Copyright 1999 Federal News Service, Inc.
Federal News Service
AUGUST 4, 1999, WEDNESDAY
SECTION: IN THE NEWS
LENGTH:
2150 words
HEADLINE: PREPARED STATEMENT OF
RICHARD
JAY KOGAN
CHAIRMAN AND CHIEF EXECUTIVE OFFICER
SCHERING-PLOUGH
CORPORATION
BEFORE THE SENATE JUDICIARY COMMITTEE
BODY:
My name is Richard Jay Kogan. I am
Chairman and Chief Executive Officer of the Schering-Plough Corporation. I
appreciate this opportunity to testify in support of S.1172, the Drug Patent
Term Restoration Review Procedure Act of 1999.
This Bill would establish an
independent review process within the Patent and Trademark Office (PTO) to
consider the possibility of patent term restoration for seven pipeline drugs.1
These seven drugs lost significant patent life because of lengthy review in the
new drug approval process. In each case, FDA's review of the new drug
application (NDA) took over five years.

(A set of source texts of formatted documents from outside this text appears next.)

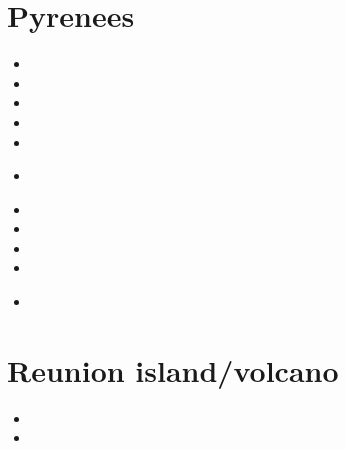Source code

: \section{Pyrenees} 

\begin{small}
\begin{itemize}
\item[\nineteenninetyone]   
\item[\nineteenninetytwo]   
\item[\nineteenninetythree] 
\item[\nineteenninetyeight]
\item[\twothousand]         
\item[\twothousandfour] 
  \\
\item[\twothousandten] 
\item[\twothousandtwelve] 
\item[\twothousandthirteen] 
\item[\twothousandfourteen] 
\item[\twothousandnineteen] 
  \\
\end{itemize}
\end{small}



\section{Reunion island/volcano}

\begin{small}
\begin{itemize}
\item[\twothousandseventeen]
\item[\twothousandtwentytwo]
\end{itemize}
\end{small}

Yet these drugs received only two years
of patent term restoration under the 1984 Hatch-Waxman Act,
compared to the five years of patent term restoration that other drugs received.
S.1172 is a major departure from the private patent extension bills that
Congress has considered in the past. The Bill does not extend any patent or
guarantee that any patent will be extended. Rather it creates a nonpolitical
process in which the PTO determines if it is fair and equitable to restore
patent term on any of these seven drugs. In providing this process, Congress
will reaffirm its commitment to strong intellectual property protection which
drives new drug research and development (R&D).
Schering-Plough's
Commitment to R&D
Schering-Plough has been successful because we know
our future will be determined by research and by how well we identify discovery
targets and conduct our development projects. We also understand that the
development of new drug therapies is an extremely capital-intensive endeavor.

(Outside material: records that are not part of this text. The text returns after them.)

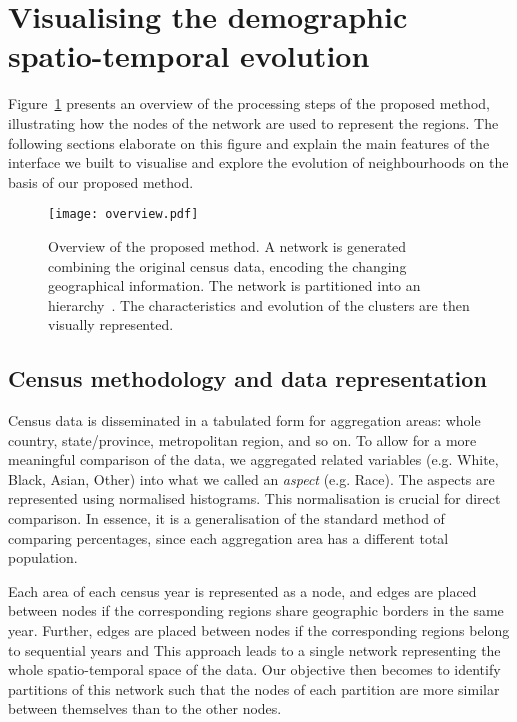 \section{Visualising the demographic spatio-temporal evolution}
\label{sec:method}
Figure~\ref{fig:overview} presents an overview of the processing steps of the
proposed method, illustrating how the nodes of the network are used to represent
the regions. The following sections elaborate on this figure and explain the
main features of the interface we built to visualise and explore the evolution
of neighbourhoods on the basis of our proposed method.


\begin{figure}
    \centering 
    \texttt{[image: overview.pdf]}
    \caption{Overview of the proposed method. A network is generated combining the
        original census data, encoding the changing geographical information.
        The network is partitioned into an hierarchy~\citep{markus2017}. The
        characteristics and evolution of the clusters are then visually
        represented.
        \label{fig:overview}}
\end{figure}


\subsection{Census methodology and data representation}

Census data is disseminated in a tabulated form for aggregation areas: whole
country, state/province, metropolitan region, and so on. To allow for a more
meaningful comparison of the data, we aggregated related variables (e.g. White,
Black, Asian, Other) into what we called an \emph{aspect} (e.g. Race). The
aspects are represented using normalised histograms. This normalisation is
crucial for direct comparison. In essence, it is a generalisation of the
standard method of comparing percentages, since each aggregation area has a
different total population.

Each area of each census year is represented as a node, and edges are placed
between nodes if the corresponding regions share geographic borders in the same
year. Further, edges are placed between nodes if the corresponding regions
belong to sequential years and  This approach
leads to a single network representing the whole spatio-temporal space of the
data. Our objective then becomes to identify partitions of this network such
that the nodes of each partition are more similar between themselves than to the
other nodes.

Schering-Plough's R&D expenditures in 1998 exceeded $1 billion, which
was an increase of 19 percent over the prior year. R&D expenditures for 1999
will increase by more than 15 percent. Within our peer group of large
research-driven pharmaceutical companies, Schering-Plough ranks fourth in
termsof research expenditures as a percentage of total sales. Our R&D
expenditures have increased steadily and significantly in the 1990s, as shown in
Table 1.
Table 1. Schering-Plough Corporation's lnvestment in Pharmaceutical
Research and Development (NOTE: table not transmittable)
R&D is a
High-Cost and High-Risk Endeavor
Because of the cost and time it takes to
bring a new drug to the market, it is essential that we maintain, if not
increase, our high level of R&D investment. Schering-Plough continues to
invest steadily in new research and technologies. Through new technologies we
have increased the number of sample compounds tested from around 400,000
annually to an estimated 1.3 million this year.Even with the research advances
of today, only one in every 5,000 chemical compounds ever reaches the U.S.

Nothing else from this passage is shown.